A cette date l'affaire a été retenue et mise en délibéré au 1er septembre 2022.
MOTIFS
A titre liminaire, il convient de rappeler qu'aux termes de l'article 954 du code de procédure civile la cour ne statue que sur les prétentions énoncées au dispositif.
Il en résulte que les développements de l'intimé concernant l'irrecevabilité de l'appel au motif de la non-exécution du jugement, exposés exclusivement dans les motifs des conclusions, n'ont pas à être examinés par la cour.
Sur le remboursement des commissions :
Aux termes de l'article 1134 ancien du code civil, applicable aux contrats signés avant le 1° octobre 2016, les conventions légalement formées tiennent lieu de loi à ceux qui les ont faites. Elles ne peuvent être révoquées que de leur consentement mutuel, ou pour les causes que la loi autorise. Elles doivent être exécutées de bonne foi.
En cause d'appel, la société Sop Valorea Conseil, exerçant sous le nom commercial Valorea Conseil, limite ses demandes à la confirmation du jugement en ce qu'il a retenu sa demande de remboursement à hauteur de 68.933 euros mais ne formule aucune prétention au titre du surplus dont elle a été déboutée de sorte que le débat sera limité à ce chef de jugement.
Il résulte du protocole d'accord signé le 29 mars 2016 entre Messieurs [E], [G] et [D] que « pour la réalisation de l'opération de promotion immobilière « Le Patio Provençal » [Adresse 6] (...) les parties se sont rapprochées pour organiser l'acquisition de terrains et la réalisation de la promotion, et ce de manière à disposer des fonds propres (700.000 €) nécessaires à l'obtention d'un concours bancaire et d'une garantie financière d'achèvement permettant la réalisation effective et la commercialisation des villas, appartements et parkings prévus au permis de construire ».
A cette occasion, un contrat de réservation des logements aurait été négocié par la société Valoréa Conseil avec l'organisme HLM Parloniam, l'acte prévoyant à cet égard que la société Valoréa Conseil « percevra à la passation de l'acte une commission égale à 4% du prix de vente TTC à Parloniam en régularisation d'une avance sur commission versée à Monsieur [E], co intervenant à la vente ».

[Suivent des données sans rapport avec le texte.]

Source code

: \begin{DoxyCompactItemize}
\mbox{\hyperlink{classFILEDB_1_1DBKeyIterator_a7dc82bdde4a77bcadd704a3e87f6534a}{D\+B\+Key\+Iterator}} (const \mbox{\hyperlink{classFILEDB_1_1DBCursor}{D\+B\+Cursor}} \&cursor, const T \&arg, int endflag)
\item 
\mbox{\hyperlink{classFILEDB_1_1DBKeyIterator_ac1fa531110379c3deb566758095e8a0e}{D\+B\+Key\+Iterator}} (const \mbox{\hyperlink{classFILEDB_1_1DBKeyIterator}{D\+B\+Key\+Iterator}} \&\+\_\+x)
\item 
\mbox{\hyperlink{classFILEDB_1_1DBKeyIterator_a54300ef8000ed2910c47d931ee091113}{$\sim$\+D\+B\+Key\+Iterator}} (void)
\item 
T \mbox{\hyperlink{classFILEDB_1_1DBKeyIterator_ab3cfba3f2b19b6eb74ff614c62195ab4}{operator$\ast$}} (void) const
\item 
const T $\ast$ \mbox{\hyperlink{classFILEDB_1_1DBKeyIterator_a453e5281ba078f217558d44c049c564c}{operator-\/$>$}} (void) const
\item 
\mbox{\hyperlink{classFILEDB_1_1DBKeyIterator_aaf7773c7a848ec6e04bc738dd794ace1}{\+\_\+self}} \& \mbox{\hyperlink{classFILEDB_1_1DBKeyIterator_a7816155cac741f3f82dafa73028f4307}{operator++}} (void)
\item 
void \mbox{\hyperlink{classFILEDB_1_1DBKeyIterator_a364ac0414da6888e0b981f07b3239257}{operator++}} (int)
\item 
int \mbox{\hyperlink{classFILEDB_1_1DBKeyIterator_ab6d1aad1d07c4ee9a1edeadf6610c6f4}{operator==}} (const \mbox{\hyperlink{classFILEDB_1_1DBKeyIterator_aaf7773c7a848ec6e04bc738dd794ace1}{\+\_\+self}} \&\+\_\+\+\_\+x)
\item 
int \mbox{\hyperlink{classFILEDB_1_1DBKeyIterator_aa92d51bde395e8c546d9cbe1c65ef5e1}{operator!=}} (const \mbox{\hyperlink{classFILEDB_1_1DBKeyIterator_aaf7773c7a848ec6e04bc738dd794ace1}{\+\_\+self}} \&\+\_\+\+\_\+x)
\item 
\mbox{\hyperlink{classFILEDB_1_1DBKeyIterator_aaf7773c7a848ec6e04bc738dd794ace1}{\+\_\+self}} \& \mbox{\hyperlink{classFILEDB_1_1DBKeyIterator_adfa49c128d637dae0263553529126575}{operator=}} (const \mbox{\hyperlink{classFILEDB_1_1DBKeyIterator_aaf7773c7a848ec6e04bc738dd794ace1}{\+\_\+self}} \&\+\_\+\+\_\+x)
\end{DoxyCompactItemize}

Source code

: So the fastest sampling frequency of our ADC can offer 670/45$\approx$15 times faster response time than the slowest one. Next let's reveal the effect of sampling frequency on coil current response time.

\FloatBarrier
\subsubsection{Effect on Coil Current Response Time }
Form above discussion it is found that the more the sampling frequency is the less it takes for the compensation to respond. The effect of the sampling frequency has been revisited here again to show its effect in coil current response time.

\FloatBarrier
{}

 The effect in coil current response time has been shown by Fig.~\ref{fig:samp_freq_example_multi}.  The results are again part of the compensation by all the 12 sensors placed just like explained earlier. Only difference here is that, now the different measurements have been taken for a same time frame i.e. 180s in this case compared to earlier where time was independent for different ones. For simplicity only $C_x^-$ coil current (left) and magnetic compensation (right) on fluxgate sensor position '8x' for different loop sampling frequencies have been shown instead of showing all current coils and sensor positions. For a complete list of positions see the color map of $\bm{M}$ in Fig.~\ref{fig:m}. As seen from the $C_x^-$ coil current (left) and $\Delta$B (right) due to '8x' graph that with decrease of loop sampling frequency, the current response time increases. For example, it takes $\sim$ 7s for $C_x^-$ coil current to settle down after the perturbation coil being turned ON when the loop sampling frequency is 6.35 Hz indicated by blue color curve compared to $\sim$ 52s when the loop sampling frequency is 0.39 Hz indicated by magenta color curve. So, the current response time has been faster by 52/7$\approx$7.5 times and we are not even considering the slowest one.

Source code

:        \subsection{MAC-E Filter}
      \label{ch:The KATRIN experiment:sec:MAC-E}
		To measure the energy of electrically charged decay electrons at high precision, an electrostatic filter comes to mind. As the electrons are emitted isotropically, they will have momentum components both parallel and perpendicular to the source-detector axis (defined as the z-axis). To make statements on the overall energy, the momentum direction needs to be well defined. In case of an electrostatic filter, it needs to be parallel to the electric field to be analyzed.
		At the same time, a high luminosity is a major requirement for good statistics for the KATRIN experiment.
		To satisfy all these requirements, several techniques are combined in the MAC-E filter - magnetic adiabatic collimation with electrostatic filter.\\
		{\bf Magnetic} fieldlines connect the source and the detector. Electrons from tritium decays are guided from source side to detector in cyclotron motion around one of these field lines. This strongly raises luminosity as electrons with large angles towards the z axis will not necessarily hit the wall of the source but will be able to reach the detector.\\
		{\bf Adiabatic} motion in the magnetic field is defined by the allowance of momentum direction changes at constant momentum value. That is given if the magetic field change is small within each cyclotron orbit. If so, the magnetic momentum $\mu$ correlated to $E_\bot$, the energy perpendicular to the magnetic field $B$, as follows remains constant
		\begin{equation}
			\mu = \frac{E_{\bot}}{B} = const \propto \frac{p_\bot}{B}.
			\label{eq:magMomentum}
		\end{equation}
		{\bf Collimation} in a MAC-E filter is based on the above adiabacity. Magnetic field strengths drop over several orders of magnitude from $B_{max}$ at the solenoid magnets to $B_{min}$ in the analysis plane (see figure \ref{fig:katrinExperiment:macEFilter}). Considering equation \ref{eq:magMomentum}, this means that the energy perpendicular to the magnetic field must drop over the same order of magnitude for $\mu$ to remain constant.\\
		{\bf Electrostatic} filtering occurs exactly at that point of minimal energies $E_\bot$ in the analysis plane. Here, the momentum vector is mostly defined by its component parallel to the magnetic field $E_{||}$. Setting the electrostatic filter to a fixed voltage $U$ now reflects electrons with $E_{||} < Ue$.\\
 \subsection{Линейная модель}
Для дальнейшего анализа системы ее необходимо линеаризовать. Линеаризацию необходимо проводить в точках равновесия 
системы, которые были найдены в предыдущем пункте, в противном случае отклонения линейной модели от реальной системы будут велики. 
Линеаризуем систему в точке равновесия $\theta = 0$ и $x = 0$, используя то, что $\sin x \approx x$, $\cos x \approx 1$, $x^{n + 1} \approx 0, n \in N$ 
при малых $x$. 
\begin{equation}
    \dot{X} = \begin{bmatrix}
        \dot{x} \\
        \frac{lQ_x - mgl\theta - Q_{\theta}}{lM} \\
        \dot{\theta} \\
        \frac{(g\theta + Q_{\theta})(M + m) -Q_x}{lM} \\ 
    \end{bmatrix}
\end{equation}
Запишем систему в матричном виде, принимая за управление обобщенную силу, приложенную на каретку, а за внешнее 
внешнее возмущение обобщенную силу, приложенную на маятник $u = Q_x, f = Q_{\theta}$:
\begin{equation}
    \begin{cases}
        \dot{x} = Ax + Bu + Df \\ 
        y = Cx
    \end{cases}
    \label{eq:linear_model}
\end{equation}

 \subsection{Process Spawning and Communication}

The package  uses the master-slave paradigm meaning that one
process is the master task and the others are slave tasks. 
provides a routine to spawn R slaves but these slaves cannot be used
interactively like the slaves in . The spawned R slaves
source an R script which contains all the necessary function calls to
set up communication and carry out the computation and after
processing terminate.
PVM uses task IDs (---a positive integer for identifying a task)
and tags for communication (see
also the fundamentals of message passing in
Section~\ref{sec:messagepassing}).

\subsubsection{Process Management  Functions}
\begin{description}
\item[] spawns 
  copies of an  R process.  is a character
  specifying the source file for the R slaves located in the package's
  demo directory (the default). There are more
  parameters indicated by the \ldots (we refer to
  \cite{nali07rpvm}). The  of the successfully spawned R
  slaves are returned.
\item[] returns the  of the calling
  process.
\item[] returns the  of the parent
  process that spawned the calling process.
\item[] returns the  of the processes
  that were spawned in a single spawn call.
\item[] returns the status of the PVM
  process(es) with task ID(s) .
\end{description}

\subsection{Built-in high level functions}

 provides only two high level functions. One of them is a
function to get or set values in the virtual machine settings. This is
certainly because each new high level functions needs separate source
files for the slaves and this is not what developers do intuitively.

Ainsi, par document antérieur du 24 mars 2016 M. [F] [E] a facturé à la société Valorea Conseil une somme de 68.933 euros hors taxe à titre d' « avance sur commission », somme reprise par la société Valorea Conseil à l'attention de Maître [P], notaire, correspondant à la commission de 4% sur un prix de vente toutes taxes comprises de 1.748.324,90 euros.
Il n'est pas contesté au demeurant que la société Sop Valorea Conseil a réglé cette somme à M.[F] [E].
Le terme « avance sur commission » apparaît inapproprié à la nature des fonds versés par la société Valorea Conseil à M. [F] [E] dès lors que la société Valorea Conseil était en réalité créancière de cette somme aux termes du protocole et pouvait seule revendiquer le versement d'une « avance » sur commission.
Néanmoins, il apparaît, au visa de la même convention, que la société Valorea Conseil a accepté de financer par avance l'acquisition des terrains par un apport en numéraire destiné à lui être remboursé au moment de la réalisation de la vente par le versement d'un pourcentage sur le prix de vente, justifié par les parties par la négociation du contrat de réservation.
En dépit du caractère nébuleux du montage opéré, impliquant tantôt les dirigeants eux-mêmes tantôt leurs sociétés et impliquant divers acteurs dont les rôles et les qualités ne sont pas clairement définis, il est cependant établi que cette somme n'avait pas vocation à rester acquise à M. [F] [E] et à la société Le Patio Provençal et devait faire l'objet d'une rétrocession lors de la vente.
La circonstance que la vente ait été reprise par une société dénommée SCCV Patio Provençal en lieu et place de la SARL Le Patio Provençal est sans incidence sur l'obligation de paiement mise à la charge de M. [F] [E] et la société Le Patio Provençal aux termes du protocole d'accord dès lors que la vente a été réalisée.
De même, eu égard aux confusions opérées entre les personnes morales et leurs dirigeants, la société Sop Valorea Conseil est bien-fondée à agir tant à l'encontre de M. [F] [E] que de la société Le Patio Provençal .
En conséquence, et au vu des seules pièces produites, il y a lieu de confirmer le jugement déféré en toutes ses dispositions.
Sur les frais et dépens :
M. [F] [E] et la société Le Patio Provençal , parties succombantes, conserveront in solidum la charge des dépens de la procédure d'appel, recouvrés conformément à l'article 699 du code de procédure civile, et seront tenus de payer à la société Sop Valorea Conseil la somme de 3.000 euros en application des dispositions de l'article 700 du code de procédure civile.
PAR CES MOTIFS
La cour,
Confirme en toutes ses dispositions le jugement rendu le 17 janvier 2019 par le tribunal de commerce de Nice,
Y ajoutant,
Condamne in solidum M. [F] [E] et la société Le Patio Provençal aux entiers dépens de la procédure d'appel, recouvrés conformément à l'article 699 du code de procédure civile,
Condamne in solidum M. [F] [E] et la société Le Patio Provençal à payer à la société Sop Valorea Conseil la somme de 3.000 euros en application des dispositions de l'article 700 du code de procédure civile.